Review / 200 Words Or Less
Epic Problem
Lines

Rebellion / Longshot / Rebelsound (2014) Loren

Epic Problem – Lines cover artwork
Epic Problem – Lines — Rebellion / Longshot / Rebelsound, 2014

You’ve heard it before a hundred times. You’ve thought it yourself.

Punk rock is a safe genre.

While I generally hate on talk like this, promoting genre classification over substance and artistic focus, there is a certain argument that can be made (and has been, oh, let’s say a hundred times). When you hear of a “punk record” there are expectations when you put it on, and those expectations are rarely to feel a rush of inspired energy.

Epic Problem have that energy.

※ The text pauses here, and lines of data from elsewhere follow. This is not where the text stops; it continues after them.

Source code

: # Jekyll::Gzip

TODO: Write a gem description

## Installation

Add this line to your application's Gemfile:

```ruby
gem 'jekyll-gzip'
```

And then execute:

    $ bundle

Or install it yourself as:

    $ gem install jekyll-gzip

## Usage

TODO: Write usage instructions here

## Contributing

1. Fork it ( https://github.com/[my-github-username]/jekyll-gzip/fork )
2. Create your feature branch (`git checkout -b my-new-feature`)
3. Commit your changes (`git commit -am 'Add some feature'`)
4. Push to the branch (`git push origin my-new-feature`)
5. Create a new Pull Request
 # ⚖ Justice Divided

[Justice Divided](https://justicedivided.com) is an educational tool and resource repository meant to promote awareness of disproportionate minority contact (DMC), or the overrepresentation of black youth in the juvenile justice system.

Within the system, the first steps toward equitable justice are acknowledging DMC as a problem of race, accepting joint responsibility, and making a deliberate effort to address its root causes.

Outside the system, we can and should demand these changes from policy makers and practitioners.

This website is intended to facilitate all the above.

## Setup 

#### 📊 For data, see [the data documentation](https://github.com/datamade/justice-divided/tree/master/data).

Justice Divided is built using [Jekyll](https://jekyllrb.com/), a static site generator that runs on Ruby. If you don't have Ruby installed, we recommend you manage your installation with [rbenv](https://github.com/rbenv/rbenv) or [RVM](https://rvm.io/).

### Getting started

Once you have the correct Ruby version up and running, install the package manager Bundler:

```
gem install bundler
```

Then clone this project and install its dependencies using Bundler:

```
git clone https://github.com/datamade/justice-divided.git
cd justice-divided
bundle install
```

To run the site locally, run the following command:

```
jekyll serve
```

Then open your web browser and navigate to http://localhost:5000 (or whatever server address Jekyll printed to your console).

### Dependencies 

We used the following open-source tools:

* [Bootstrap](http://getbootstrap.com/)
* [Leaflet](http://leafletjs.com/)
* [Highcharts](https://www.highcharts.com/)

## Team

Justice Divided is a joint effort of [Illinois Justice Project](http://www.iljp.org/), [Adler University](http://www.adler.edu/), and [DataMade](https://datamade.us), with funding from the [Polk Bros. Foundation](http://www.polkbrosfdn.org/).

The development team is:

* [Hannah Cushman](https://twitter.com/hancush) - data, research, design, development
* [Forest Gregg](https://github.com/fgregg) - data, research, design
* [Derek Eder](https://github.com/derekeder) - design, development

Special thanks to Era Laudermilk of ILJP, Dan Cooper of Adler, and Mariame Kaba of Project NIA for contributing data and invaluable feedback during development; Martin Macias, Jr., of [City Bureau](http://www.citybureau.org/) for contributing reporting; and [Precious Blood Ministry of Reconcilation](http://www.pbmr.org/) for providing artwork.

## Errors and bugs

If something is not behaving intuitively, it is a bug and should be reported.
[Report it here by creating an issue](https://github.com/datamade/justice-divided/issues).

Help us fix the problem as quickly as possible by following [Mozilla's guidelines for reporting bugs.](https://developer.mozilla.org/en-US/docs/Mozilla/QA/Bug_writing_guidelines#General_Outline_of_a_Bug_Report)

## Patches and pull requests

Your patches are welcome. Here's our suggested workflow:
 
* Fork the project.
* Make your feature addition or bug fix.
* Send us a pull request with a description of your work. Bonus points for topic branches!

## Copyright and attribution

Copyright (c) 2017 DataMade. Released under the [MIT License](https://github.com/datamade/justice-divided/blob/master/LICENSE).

It’s fierce, powerful, fast, and angry. None of that sounds like anything new there, does it? Yet Epic Problem’s new EP, Lines, delivers all of those emotions. On paper it sounds typical and perhaps forgettable, but this four-piece Derbyshire band is doing it right. When Jake McCullough’s voice hits over a ferocious beat in the opening title track, it establishes itself. It’s gruff and fist-in-the-air and, right when it seems like that could get monotonous, the melody picks up and delivers the song into an area that straddles street punk anthem and melodicore reflection. It’s a tightwalk the band continues through all four songs, as well as with last year’s All Broken EP. It’s exactly the sound I’m a sucker for, toying with listeners via the earworm, yet blasting aggression sure to wreck your vocal chords. It ends with a Beltones cover.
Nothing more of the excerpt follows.